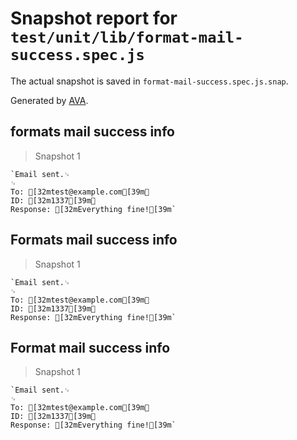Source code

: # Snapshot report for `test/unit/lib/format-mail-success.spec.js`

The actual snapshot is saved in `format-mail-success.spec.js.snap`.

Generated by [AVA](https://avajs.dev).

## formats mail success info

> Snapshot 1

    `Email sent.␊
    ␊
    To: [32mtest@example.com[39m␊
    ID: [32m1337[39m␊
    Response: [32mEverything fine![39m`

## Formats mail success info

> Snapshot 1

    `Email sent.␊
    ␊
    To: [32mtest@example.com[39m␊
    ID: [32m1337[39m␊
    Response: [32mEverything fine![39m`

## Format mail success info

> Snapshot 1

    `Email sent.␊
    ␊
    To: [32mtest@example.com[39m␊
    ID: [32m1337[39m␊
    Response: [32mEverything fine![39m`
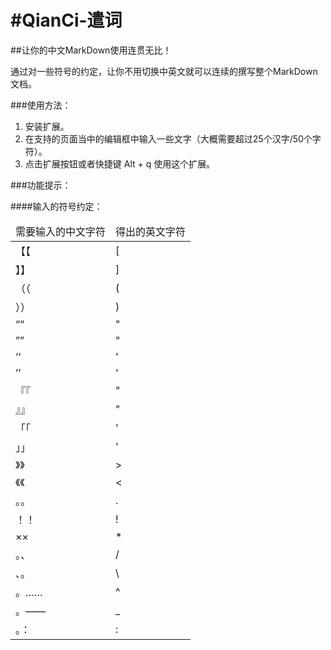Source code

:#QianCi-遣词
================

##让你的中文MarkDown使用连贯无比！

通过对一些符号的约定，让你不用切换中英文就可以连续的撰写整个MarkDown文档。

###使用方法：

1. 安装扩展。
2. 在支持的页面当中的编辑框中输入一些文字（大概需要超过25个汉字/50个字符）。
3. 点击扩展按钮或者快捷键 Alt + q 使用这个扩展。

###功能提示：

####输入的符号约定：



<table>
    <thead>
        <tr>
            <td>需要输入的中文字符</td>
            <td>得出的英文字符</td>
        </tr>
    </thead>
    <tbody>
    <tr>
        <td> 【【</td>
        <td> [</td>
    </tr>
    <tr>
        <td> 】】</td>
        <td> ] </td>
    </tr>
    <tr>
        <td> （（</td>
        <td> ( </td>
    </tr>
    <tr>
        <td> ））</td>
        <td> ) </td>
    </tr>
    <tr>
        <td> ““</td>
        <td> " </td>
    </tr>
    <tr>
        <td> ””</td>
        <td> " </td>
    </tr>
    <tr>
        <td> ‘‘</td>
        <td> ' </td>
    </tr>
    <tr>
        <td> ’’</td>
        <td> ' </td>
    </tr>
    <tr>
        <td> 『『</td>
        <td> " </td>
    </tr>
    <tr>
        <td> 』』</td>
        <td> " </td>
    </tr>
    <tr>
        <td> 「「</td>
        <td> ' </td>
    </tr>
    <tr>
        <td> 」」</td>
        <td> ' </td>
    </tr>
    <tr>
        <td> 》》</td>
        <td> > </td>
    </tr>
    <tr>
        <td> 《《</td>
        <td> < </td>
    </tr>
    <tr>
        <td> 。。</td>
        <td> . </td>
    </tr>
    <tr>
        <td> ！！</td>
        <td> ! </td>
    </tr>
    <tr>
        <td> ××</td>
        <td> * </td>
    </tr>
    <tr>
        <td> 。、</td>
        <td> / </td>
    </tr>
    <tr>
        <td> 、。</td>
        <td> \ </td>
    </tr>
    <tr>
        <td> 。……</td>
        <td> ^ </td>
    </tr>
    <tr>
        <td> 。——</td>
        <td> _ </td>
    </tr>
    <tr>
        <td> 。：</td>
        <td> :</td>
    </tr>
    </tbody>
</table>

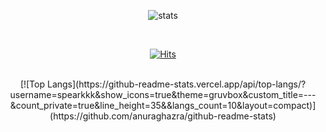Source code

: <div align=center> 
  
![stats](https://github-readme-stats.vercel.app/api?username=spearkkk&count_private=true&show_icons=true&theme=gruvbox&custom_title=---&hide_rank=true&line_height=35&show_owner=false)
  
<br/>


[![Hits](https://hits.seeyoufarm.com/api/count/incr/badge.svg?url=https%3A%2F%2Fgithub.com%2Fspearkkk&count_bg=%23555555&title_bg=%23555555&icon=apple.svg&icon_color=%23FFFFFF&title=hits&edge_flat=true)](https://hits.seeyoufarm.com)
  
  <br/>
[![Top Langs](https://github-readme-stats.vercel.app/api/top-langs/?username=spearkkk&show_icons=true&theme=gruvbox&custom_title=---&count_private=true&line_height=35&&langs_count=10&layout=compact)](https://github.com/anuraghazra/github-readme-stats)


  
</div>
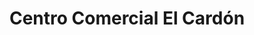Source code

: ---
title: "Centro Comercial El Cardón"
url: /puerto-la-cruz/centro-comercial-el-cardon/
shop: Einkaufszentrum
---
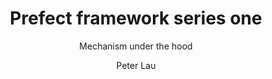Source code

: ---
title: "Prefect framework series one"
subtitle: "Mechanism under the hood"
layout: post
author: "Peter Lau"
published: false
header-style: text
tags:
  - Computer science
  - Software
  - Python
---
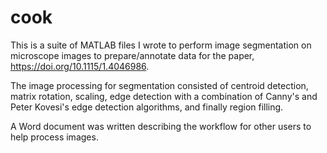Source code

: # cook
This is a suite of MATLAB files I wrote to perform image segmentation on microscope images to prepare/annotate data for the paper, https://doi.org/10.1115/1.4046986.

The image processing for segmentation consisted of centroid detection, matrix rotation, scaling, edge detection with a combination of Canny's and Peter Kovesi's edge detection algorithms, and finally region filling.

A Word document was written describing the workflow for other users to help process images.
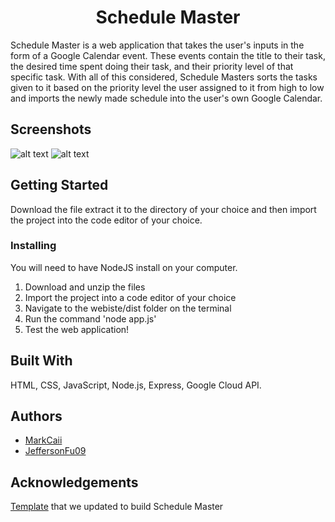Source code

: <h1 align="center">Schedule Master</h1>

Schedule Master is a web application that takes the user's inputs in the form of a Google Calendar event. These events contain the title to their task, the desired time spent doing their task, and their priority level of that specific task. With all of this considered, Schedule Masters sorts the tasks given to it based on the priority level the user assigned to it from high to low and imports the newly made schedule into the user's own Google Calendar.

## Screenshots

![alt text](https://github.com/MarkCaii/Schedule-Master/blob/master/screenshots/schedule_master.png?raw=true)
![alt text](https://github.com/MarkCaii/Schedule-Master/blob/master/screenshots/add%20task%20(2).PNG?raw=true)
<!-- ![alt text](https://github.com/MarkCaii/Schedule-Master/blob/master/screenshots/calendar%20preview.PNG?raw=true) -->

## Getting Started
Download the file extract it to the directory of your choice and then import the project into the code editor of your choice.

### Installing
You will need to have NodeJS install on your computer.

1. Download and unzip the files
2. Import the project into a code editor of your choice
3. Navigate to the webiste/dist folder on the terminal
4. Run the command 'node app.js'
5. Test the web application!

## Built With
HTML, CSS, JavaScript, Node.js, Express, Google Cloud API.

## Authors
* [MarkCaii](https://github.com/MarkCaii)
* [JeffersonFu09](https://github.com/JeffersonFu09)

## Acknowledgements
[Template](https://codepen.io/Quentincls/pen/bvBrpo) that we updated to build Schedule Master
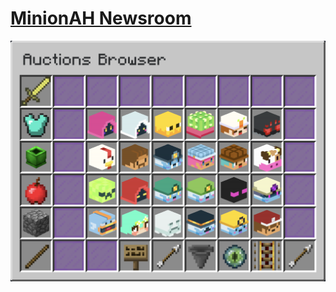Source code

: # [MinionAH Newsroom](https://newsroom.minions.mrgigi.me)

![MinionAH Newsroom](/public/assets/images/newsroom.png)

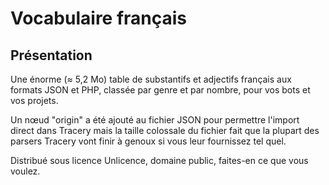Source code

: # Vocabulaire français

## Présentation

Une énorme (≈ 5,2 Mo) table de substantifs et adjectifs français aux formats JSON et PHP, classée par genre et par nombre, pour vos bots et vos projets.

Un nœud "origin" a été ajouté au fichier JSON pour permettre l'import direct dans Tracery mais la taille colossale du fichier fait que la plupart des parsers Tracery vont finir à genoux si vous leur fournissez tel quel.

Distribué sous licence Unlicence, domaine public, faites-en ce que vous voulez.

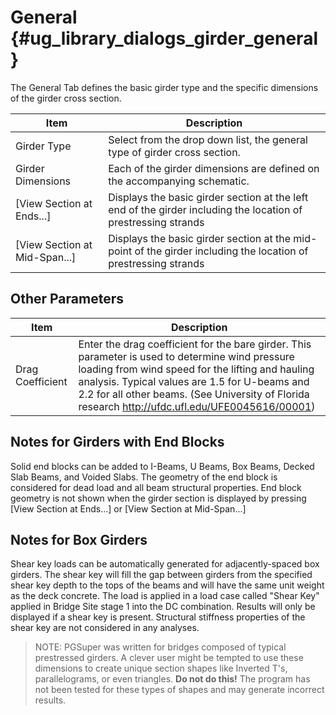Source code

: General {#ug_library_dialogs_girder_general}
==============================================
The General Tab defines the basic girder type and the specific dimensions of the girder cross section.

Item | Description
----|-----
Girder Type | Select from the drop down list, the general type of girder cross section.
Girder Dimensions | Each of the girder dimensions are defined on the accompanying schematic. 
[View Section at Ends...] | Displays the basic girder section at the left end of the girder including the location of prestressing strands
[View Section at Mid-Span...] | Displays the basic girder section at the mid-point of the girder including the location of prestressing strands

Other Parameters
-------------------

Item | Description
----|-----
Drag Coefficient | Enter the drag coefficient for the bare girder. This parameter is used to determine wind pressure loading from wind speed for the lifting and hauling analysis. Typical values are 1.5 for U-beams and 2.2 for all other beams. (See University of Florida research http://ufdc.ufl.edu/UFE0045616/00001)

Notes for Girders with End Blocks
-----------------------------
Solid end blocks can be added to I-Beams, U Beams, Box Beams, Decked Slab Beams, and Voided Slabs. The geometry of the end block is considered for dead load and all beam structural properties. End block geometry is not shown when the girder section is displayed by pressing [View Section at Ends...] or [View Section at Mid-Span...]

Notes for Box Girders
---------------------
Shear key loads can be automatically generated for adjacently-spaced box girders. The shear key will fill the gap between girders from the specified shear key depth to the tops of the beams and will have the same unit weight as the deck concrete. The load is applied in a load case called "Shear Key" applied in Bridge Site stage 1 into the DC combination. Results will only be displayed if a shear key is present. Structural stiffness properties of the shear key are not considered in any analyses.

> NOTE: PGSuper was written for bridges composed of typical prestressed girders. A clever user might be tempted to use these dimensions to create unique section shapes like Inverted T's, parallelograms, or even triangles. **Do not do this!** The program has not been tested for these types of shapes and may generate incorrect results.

·····

- [Task instructions]:
Repeat each line of the material, unaltered, from the first through the line with "2. 在支持的页面当中的编辑", and include no pictures.

- [Output for this task]:
Source code

: # Snapshot report for `test/unit/lib/format-mail-success.spec.js`

The actual snapshot is saved in `format-mail-success.spec.js.snap`.

Generated by [AVA](https://avajs.dev).

## formats mail success info

> Snapshot 1

    `Email sent.␊
    ␊
    To: [32mtest@example.com[39m␊
    ID: [32m1337[39m␊
    Response: [32mEverything fine![39m`

## Formats mail success info

> Snapshot 1

    `Email sent.␊
    ␊
    To: [32mtest@example.com[39m␊
    ID: [32m1337[39m␊
    Response: [32mEverything fine![39m`

## Format mail success info

> Snapshot 1

    `Email sent.␊
    ␊
    To: [32mtest@example.com[39m␊
    ID: [32m1337[39m␊
    Response: [32mEverything fine![39m`
Source code

:#QianCi-遣词
================

##让你的中文MarkDown使用连贯无比！

通过对一些符号的约定，让你不用切换中英文就可以连续的撰写整个MarkDown文档。

###使用方法：

1. 安装扩展。
2. 在支持的页面当中的编辑框中输入一些文字（大概需要超过25个汉字/50个字符）。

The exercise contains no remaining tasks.